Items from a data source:
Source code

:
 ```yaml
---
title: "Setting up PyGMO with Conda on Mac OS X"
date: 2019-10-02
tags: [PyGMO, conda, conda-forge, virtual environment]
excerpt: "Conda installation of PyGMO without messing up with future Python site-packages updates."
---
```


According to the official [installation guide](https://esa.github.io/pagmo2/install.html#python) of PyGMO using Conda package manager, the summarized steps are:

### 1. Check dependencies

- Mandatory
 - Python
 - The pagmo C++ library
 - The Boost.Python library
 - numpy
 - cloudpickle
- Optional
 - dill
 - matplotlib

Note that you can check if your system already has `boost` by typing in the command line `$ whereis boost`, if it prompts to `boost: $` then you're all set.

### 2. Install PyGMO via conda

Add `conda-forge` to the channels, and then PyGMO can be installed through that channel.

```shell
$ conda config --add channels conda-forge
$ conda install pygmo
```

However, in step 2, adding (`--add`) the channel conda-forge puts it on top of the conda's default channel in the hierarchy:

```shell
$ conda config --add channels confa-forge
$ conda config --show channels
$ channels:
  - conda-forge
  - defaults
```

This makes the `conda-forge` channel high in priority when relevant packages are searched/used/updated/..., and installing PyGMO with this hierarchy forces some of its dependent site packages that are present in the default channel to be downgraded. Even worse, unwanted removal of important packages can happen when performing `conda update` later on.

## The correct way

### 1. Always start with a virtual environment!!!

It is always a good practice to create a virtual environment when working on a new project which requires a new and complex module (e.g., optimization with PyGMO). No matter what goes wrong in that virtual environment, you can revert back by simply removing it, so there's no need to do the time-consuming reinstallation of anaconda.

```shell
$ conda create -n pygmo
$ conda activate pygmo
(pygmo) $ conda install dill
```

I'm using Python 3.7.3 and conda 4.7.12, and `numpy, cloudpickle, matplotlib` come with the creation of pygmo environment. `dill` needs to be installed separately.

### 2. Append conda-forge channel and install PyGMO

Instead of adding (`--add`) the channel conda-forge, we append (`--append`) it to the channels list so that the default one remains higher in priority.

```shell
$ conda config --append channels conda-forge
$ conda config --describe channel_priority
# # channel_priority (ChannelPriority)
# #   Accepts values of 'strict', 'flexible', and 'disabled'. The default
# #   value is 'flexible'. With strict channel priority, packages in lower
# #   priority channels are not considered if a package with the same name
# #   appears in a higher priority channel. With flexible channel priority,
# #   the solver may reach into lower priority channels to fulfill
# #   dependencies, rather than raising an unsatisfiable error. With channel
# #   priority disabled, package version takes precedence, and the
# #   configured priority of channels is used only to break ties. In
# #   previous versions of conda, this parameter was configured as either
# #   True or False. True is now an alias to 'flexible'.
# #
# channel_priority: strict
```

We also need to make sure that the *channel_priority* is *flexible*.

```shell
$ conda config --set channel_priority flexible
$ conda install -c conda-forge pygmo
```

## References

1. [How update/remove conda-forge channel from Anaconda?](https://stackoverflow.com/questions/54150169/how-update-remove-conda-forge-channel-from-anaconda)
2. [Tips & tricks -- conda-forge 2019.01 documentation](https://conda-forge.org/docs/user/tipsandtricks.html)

### EXERCISE GOAL
A faithful, complete copy of the entries above is required.

### TASK SOLUTION
Source code

:
 ```yaml
---
title: "Setting up PyGMO with Conda on Mac OS X"
date: 2019-10-02
tags: [PyGMO, conda, conda-forge, virtual environment]
excerpt: "Conda installation of PyGMO without messing up with future Python site-packages updates."
---
```


According to the official [installation guide](https://esa.github.io/pagmo2/install.html#python) of PyGMO using Conda package manager, the summarized steps are:

### 1. Check dependencies

- Mandatory
 - Python
 - The pagmo C++ library
 - The Boost.Python library
 - numpy
 - cloudpickle
- Optional
 - dill
 - matplotlib

Note that you can check if your system already has `boost` by typing in the command line `$ whereis boost`, if it prompts to `boost: $` then you're all set.

### 2. Install PyGMO via conda

Add `conda-forge` to the channels, and then PyGMO can be installed through that channel.

```shell
$ conda config --add channels conda-forge
$ conda install pygmo
```

However, in step 2, adding (`--add`) the channel conda-forge puts it on top of the conda's default channel in the hierarchy:

```shell
$ conda config --add channels confa-forge
$ conda config --show channels
$ channels:
  - conda-forge
  - defaults
```

This makes the `conda-forge` channel high in priority when relevant packages are searched/used/updated/..., and installing PyGMO with this hierarchy forces some of its dependent site packages that are present in the default channel to be downgraded. Even worse, unwanted removal of important packages can happen when performing `conda update` later on.

## The correct way

### 1. Always start with a virtual environment!!!

It is always a good practice to create a virtual environment when working on a new project which requires a new and complex module (e.g., optimization with PyGMO). No matter what goes wrong in that virtual environment, you can revert back by simply removing it, so there's no need to do the time-consuming reinstallation of anaconda.

```shell
$ conda create -n pygmo
$ conda activate pygmo
(pygmo) $ conda install dill
```

I'm using Python 3.7.3 and conda 4.7.12, and `numpy, cloudpickle, matplotlib` come with the creation of pygmo environment. `dill` needs to be installed separately.

### 2. Append conda-forge channel and install PyGMO

Instead of adding (`--add`) the channel conda-forge, we append (`--append`) it to the channels list so that the default one remains higher in priority.

```shell
$ conda config --append channels conda-forge
$ conda config --describe channel_priority
# # channel_priority (ChannelPriority)
# #   Accepts values of 'strict', 'flexible', and 'disabled'. The default
# #   value is 'flexible'. With strict channel priority, packages in lower
# #   priority channels are not considered if a package with the same name
# #   appears in a higher priority channel. With flexible channel priority,
# #   the solver may reach into lower priority channels to fulfill
# #   dependencies, rather than raising an unsatisfiable error. With channel
# #   priority disabled, package version takes precedence, and the
# #   configured priority of channels is used only to break ties. In
# #   previous versions of conda, this parameter was configured as either
# #   True or False. True is now an alias to 'flexible'.
# #
# channel_priority: strict
```

We also need to make sure that the *channel_priority* is *flexible*.

```shell
$ conda config --set channel_priority flexible
$ conda install -c conda-forge pygmo
```

## References

1. [How update/remove conda-forge channel from Anaconda?](https://stackoverflow.com/questions/54150169/how-update-remove-conda-forge-channel-from-anaconda)
2. [Tips & tricks -- conda-forge 2019.01 documentation](https://conda-forge.org/docs/user/tipsandtricks.html)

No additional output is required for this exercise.